| Work task |
Look through the material below. Copy each line that contains the string "qubits".

━━ Data provided ━━

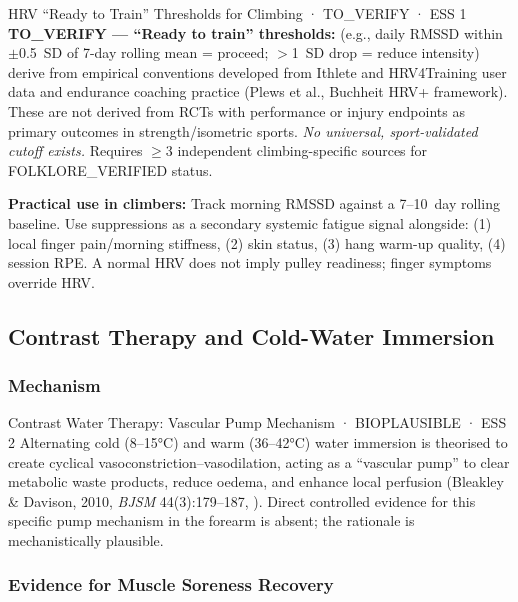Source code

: \begin{toverifybox}{HRV ``Ready to Train'' Thresholds for Climbing · TO\_VERIFY · ESS 1}
\textbf{TO\_VERIFY --- ``Ready to train'' thresholds:} (e.g., daily RMSSD within $\pm$0.5~SD of 7-day rolling mean = proceed; $>$1~SD drop = reduce intensity) derive from empirical conventions developed from Ithlete and HRV4Training user data and endurance coaching practice (Plews et al., Buchheit HRV+ framework). These are not derived from RCTs with performance or injury endpoints as primary outcomes in strength/isometric sports. \emph{No universal, sport-validated cutoff exists.} Requires $\geq$3 independent climbing-specific sources for FOLKLORE\_VERIFIED status.
\end{toverifybox}

\textbf{Practical use in climbers:} Track morning RMSSD against a 7--10~day rolling baseline. Use suppressions as a secondary systemic fatigue signal alongside: (1) local finger pain/morning stiffness, (2) skin status, (3) hang warm-up quality, (4) session RPE. A normal HRV does not imply pulley readiness; finger symptoms override HRV.

\subsection{Contrast Therapy and Cold-Water Immersion}

\subsubsection*{Mechanism}

\begin{bioplausbox}{Contrast Water Therapy: Vascular Pump Mechanism · BIOPLAUSIBLE · ESS 2}
Alternating cold (8--15°C) and warm (36--42°C) water immersion is theorised to create cyclical vasoconstriction--vasodilation, acting as a ``vascular pump'' to clear metabolic waste products, reduce oedema, and enhance local perfusion (Bleakley \& Davison, 2010, \emph{BJSM} 44(3):179--187, \cite{BD09}). Direct controlled evidence for this specific pump mechanism in the forearm is absent; the rationale is mechanistically plausible.
\end{bioplausbox}

\subsubsection*{Evidence for Muscle Soreness Recovery}

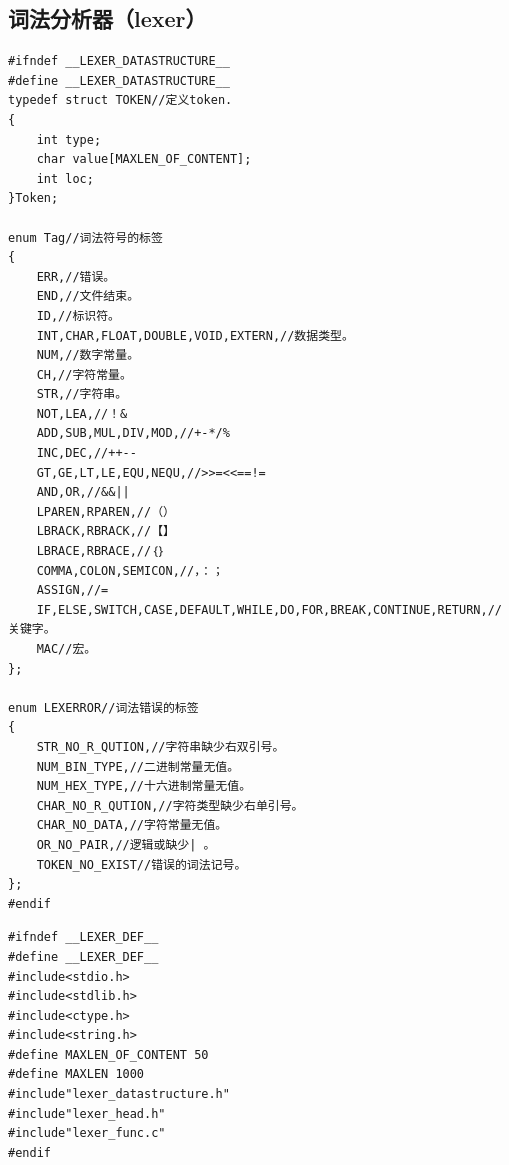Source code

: \documentclass[supercite]{Experimental_Report}
\theoremstyle{definition}
\begin{document}
\subsection{词法分析器（lexer）}
\begin{lstlisting}[title=lexer\_datastructure,frame=none]
#ifndef __LEXER_DATASTRUCTURE__
#define __LEXER_DATASTRUCTURE__
typedef struct TOKEN//定义token. 
{
	int type;
	char value[MAXLEN_OF_CONTENT];
	int loc;
}Token;

enum Tag//词法符号的标签 
{
	ERR,//错误。 
	END,//文件结束。 
	ID,//标识符。 
	INT,CHAR,FLOAT,DOUBLE,VOID,EXTERN,//数据类型。 
	NUM,//数字常量。 
	CH,//字符常量。 
	STR,//字符串。 
	NOT,LEA,//！& 
	ADD,SUB,MUL,DIV,MOD,//+-*/% 
	INC,DEC,//++--
	GT,GE,LT,LE,EQU,NEQU,//>>=<<==!=
	AND,OR,//&&|| 
	LPAREN,RPAREN,//（） 
	LBRACK,RBRACK,//【】 
	LBRACE,RBRACE,//｛｝ 
	COMMA,COLON,SEMICON,//，：； 
	ASSIGN,//= 
	IF,ELSE,SWITCH,CASE,DEFAULT,WHILE,DO,FOR,BREAK,CONTINUE,RETURN,//关键字。
	MAC//宏。 
}; 

enum LEXERROR//词法错误的标签 
{
	STR_NO_R_QUTION,//字符串缺少右双引号。 
	NUM_BIN_TYPE,//二进制常量无值。 
	NUM_HEX_TYPE,//十六进制常量无值。 
	CHAR_NO_R_QUTION,//字符类型缺少右单引号。 
	CHAR_NO_DATA,//字符常量无值。 
	OR_NO_PAIR,//逻辑或缺少| 。 
	TOKEN_NO_EXIST//错误的词法记号。 
};
#endif 
\end{lstlisting}
\begin{lstlisting}[title=lexer\_def,frame=none]
#ifndef __LEXER_DEF__
#define __LEXER_DEF__
#include<stdio.h>
#include<stdlib.h>
#include<ctype.h>
#include<string.h>
#define MAXLEN_OF_CONTENT 50
#define MAXLEN 1000
#include"lexer_datastructure.h"
#include"lexer_head.h"
#include"lexer_func.c"
#endif
\end{lstlisting}
\end{document}
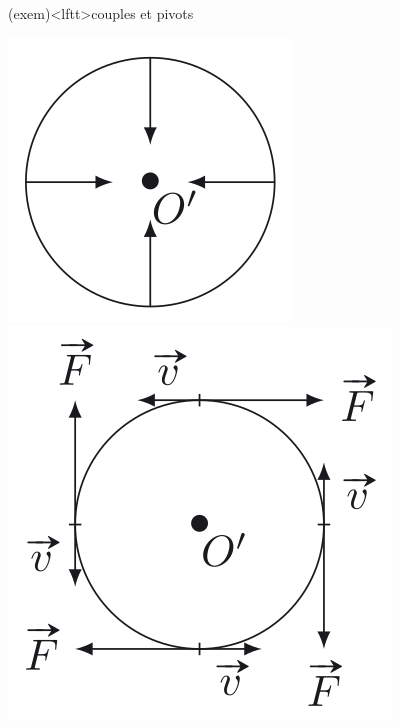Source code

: \documentclass[../../main/main.tex]{subfiles}
\begin{document}
\begin{tcb*}(exem)<lftt>{couples et pivots}
	\begin{isd}
		\begin{isd}
			\includegraphics[width=\linewidth]{couple_nul}
			\captionsetup{justification=centering}
			\tcblower
			\captionsetup{justification=centering}
			\includegraphics[width=\linewidth]{couple_frott}

\end{isd}
\end{isd}
\end{tcb*}
\end{document}
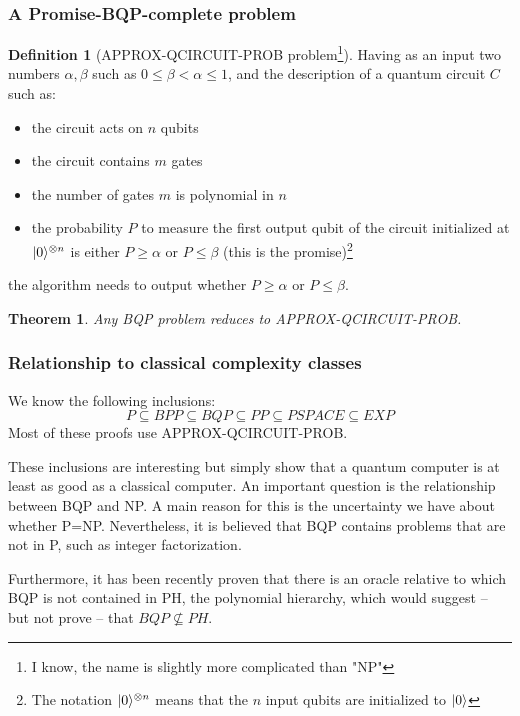 \documentclass[12pt,a4paper]{article}
\theoremstyle{plain}
\newtheorem*{theorem}{Theorem}
\theoremstyle{definition}
\newtheorem*{definition}{Definition}
\DeclarePairedDelimiter\ket{\lvert}{\rangle}
\begin{document}
\subsubsection{A Promise-BQP-complete problem}
\begin{definition}[APPROX-QCIRCUIT-PROB problem\footnote{I know, the name is slightly more complicated than "NP"}]
    Having as an input two numbers $\alpha, \beta$ such as $0\leq\beta<\alpha\leq 1$, and the description of a quantum circuit $C$ such as:
    \begin{itemize}[label=--, noitemsep]
        \item the circuit acts on $n$ qubits
        \item the circuit contains $m$ gates
        \item the number of gates $m$ is polynomial in $n$
        \item the probability $P$ to measure the first output qubit of the circuit initialized at $\ket{0}^{\otimes n}$ is either $P\geq\alpha$ or $P\leq\beta$ (this is the promise)\footnote{The notation $\ket{0}^{\otimes n}$ means that the $n$ input qubits are initialized to $\ket{0}$}
    \end{itemize}
    the algorithm needs to output whether $P\geq\alpha$ or $P\leq\beta$.
\end{definition}

\begin{theorem}
    Any BQP problem reduces to APPROX-QCIRCUIT-PROB.
\end{theorem}

\subsubsection{Relationship to classical complexity classes}
We know the following inclusions:
\begin{equation*}
    P \subseteq BPP \subseteq BQP \subseteq PP \subseteq PSPACE \subseteq EXP
\end{equation*}
Most of these proofs use APPROX-QCIRCUIT-PROB.

These inclusions are interesting but simply show that a quantum computer is at least as good as a classical computer. An important question is the relationship between BQP and NP. A main reason for this is the uncertainty we have about whether P=NP. Nevertheless, it is believed that BQP contains problems that are not in P, such as integer factorization.

Furthermore, it has been recently proven\cite{oracle-bqp-ph} that there is an oracle relative to which BQP is not contained in PH, the polynomial hierarchy, which would suggest -- but not prove -- that $BQP \nsubseteq PH$.
\end{document}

━━━

| Answer below |
        \item the circuit acts on $n$ qubits
        \item the probability $P$ to measure the first output qubit of the circuit initialized at $\ket{0}^{\otimes n}$ is either $P\geq\alpha$ or $P\leq\beta$ (this is the promise)\footnote{The notation $\ket{0}^{\otimes n}$ means that the $n$ input qubits are initialized to $\ket{0}$}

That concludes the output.